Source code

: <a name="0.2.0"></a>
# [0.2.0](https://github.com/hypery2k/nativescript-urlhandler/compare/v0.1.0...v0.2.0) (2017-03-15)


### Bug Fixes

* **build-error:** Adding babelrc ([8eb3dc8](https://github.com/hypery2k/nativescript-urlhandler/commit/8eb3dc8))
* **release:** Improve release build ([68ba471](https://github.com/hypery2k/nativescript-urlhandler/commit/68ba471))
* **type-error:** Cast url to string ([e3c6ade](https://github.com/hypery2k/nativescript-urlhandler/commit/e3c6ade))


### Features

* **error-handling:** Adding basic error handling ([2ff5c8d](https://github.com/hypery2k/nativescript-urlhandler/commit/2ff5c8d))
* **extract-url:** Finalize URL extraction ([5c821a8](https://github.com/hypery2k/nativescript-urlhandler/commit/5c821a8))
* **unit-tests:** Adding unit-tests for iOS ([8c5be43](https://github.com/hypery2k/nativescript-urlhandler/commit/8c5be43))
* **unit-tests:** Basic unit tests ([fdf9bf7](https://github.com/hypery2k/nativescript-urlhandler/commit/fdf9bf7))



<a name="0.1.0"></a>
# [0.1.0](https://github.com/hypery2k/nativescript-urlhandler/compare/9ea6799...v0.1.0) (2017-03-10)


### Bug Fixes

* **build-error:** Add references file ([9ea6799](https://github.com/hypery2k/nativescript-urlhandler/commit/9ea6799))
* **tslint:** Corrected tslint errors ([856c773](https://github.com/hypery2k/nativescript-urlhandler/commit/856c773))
◆ ◆ ◆
◆ **Exercise brief**
Make sure that every entry above is copied out exactly as it stands.

◆ **Answer below**
Source code

: <a name="0.2.0"></a>
# [0.2.0](https://github.com/hypery2k/nativescript-urlhandler/compare/v0.1.0...v0.2.0) (2017-03-15)


### Bug Fixes

* **build-error:** Adding babelrc ([8eb3dc8](https://github.com/hypery2k/nativescript-urlhandler/commit/8eb3dc8))
* **release:** Improve release build ([68ba471](https://github.com/hypery2k/nativescript-urlhandler/commit/68ba471))
* **type-error:** Cast url to string ([e3c6ade](https://github.com/hypery2k/nativescript-urlhandler/commit/e3c6ade))


### Features

* **error-handling:** Adding basic error handling ([2ff5c8d](https://github.com/hypery2k/nativescript-urlhandler/commit/2ff5c8d))
* **extract-url:** Finalize URL extraction ([5c821a8](https://github.com/hypery2k/nativescript-urlhandler/commit/5c821a8))
* **unit-tests:** Adding unit-tests for iOS ([8c5be43](https://github.com/hypery2k/nativescript-urlhandler/commit/8c5be43))
* **unit-tests:** Basic unit tests ([fdf9bf7](https://github.com/hypery2k/nativescript-urlhandler/commit/fdf9bf7))



<a name="0.1.0"></a>
# [0.1.0](https://github.com/hypery2k/nativescript-urlhandler/compare/9ea6799...v0.1.0) (2017-03-10)


### Bug Fixes

* **build-error:** Add references file ([9ea6799](https://github.com/hypery2k/nativescript-urlhandler/commit/9ea6799))
* **tslint:** Corrected tslint errors ([856c773](https://github.com/hypery2k/nativescript-urlhandler/commit/856c773))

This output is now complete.